Due to the supply and demand of humans, the final destination for trafficked humans correlates with tourism. Tourism and sexual exploitation are positively correlated in modern day cities in Latin America.

===Stigma and societal attitudes===
Additional factors that perpetuates human trafficking, forced labor, and forced prostitution are stigmas and attitudes a society has in regard to individuals in the human trafficking industry. Research done by Jo Bindman, claims in general sex workers face significantly higher discrimination by law enforcements, governmental authority and society. This presents an issue concerning human trafficking as those who are unwilling forced into sex work are at a disadvantage of receiving help due to the conversation around sex work.

===Systemic inequality===
Due to inequality and disparities that result from globalization and the lack of regulation, there are certain groups who are more vulnerable than others of becoming victims of human trafficking. These groups include and is not limited to individual who are impoverished, lack job opportunities, queer, and/or engage in harmful cultural traditions. Those who are living in poverty and lack the opportunity to at acquire a safe, honorable job are easily susceptible to the deceiving, manipulative tactics of human traffickers. In their desperation, people find themselves in the human trafficking system.

===Illegal immigration===
Some people go to traffickers looking to be brought into a new country, typically illegally. The most common countries people are brought to are The United States, Britain, Italy, Canada, Spain and the Netherlands. These countries have come to rely on migrant workers doing jobs in agriculture, construction, manufacturing and domestic service for low paying wages. Because of a concern about job competition, security and many other issues related to taking in large amounts of foreign-born populations, this has caused many of these countries to strengthen and tighten their border security. Though this has only caused a rise in illegal immigration. Many people from Guatemala and Belize travel through Mexico to get to the United States border. Because of the increasing security along the borders, smugglers will take more dangerous routes, which makes the smuggling more costly. To pay for this, smugglers will force the migrants into forced labor or prostitution. According to Zdrojewski, many of the trafficked women and children in Central America originate from Nicaragua, Dominica Republic and Guatemala. Most immigration is from the south to the north, to the United States.

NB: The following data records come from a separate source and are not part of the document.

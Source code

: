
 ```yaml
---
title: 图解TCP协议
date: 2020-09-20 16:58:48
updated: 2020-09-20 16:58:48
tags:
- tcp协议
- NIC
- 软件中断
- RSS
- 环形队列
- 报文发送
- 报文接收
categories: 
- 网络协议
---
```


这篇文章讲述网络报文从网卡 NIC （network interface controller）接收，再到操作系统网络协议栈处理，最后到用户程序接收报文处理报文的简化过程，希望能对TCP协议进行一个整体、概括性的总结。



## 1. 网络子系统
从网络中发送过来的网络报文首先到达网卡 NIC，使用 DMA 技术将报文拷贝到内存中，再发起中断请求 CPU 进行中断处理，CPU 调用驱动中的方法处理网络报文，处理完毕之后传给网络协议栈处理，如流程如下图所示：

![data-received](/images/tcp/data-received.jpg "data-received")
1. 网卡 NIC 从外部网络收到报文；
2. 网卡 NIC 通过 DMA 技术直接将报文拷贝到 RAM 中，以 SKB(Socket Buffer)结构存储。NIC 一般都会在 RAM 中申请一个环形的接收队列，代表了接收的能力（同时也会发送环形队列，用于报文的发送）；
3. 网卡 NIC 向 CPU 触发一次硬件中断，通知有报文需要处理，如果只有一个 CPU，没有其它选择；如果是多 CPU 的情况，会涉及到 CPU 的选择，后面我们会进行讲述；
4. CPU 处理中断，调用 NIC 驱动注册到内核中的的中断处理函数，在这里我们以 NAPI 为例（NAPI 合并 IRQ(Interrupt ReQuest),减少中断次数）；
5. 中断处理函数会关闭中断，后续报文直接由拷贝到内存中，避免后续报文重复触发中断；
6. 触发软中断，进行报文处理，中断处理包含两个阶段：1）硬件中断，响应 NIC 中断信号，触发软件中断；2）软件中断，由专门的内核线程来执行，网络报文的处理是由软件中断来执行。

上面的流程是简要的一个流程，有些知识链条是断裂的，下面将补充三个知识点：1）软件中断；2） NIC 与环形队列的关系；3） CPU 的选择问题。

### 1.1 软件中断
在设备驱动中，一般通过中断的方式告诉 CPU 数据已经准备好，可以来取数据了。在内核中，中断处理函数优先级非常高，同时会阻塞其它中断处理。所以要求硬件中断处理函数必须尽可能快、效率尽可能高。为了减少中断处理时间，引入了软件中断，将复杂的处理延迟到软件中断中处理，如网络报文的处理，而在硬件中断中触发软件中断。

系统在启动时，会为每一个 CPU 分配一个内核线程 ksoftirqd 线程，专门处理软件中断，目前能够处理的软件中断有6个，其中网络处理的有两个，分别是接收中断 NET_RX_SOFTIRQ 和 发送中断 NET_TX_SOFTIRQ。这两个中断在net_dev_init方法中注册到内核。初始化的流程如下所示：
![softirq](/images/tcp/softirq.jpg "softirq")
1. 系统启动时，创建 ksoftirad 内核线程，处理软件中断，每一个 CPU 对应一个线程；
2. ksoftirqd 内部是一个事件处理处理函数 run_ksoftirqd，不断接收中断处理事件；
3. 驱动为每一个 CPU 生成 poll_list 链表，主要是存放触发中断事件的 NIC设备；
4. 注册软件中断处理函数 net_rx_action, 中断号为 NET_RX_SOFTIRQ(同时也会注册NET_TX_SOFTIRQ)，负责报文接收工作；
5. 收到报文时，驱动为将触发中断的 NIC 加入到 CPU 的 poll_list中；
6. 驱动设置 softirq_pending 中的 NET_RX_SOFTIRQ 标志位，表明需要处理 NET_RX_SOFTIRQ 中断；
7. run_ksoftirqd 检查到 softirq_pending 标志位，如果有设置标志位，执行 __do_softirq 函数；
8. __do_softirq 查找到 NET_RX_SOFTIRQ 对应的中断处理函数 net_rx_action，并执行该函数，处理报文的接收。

==Efforts to combat human trafficking==
Human Trafficking is underreported making for there to be a substantial amount of data missing concerning human trafficking. The two reasoning behind this is one the inadequate legislation surrounding and lacking of testimonies from victims and witness. Most of the underrepresented types of human trafficking fall in categories of forced labor, domestic servitude, forced marriage, organ harvesting and children trafficking. In 2000, the Protocol to Prevent, Suppress, and Punish Trafficking in Persons, Especially Women and Children, also known as the Trafficking Protocol, supplements the United Nations convention against transnational organized crime. Its intended person is to prevent and fight against human trafficking by facilitating international corporation. Since the creation of the protocol more countries are implementing laws in effort to prevent further human trafficking. Human Trafficking in Latin America did not become a central issue until the late twentieth century and the beginning of the twenty-first century, after the U.S. Trafficking Victims Protection Act and the Trafficking Protocol from the United Nations. The TVPA has provided funding to support local efforts against trafficking.

Socially, there is an increase awareness about the issue and how to best support the victims. There are programs training individuals to recognize and care for human trafficked victims. However, many Latin American countries find it make progress against trafficking because they lack the resources and political power to enforce existing programs. Much of their resources and time goes into other issues such as drug trafficking and gang violence. Many countries even lack shelters for trafficked victims and follow up plans after the victim is freed.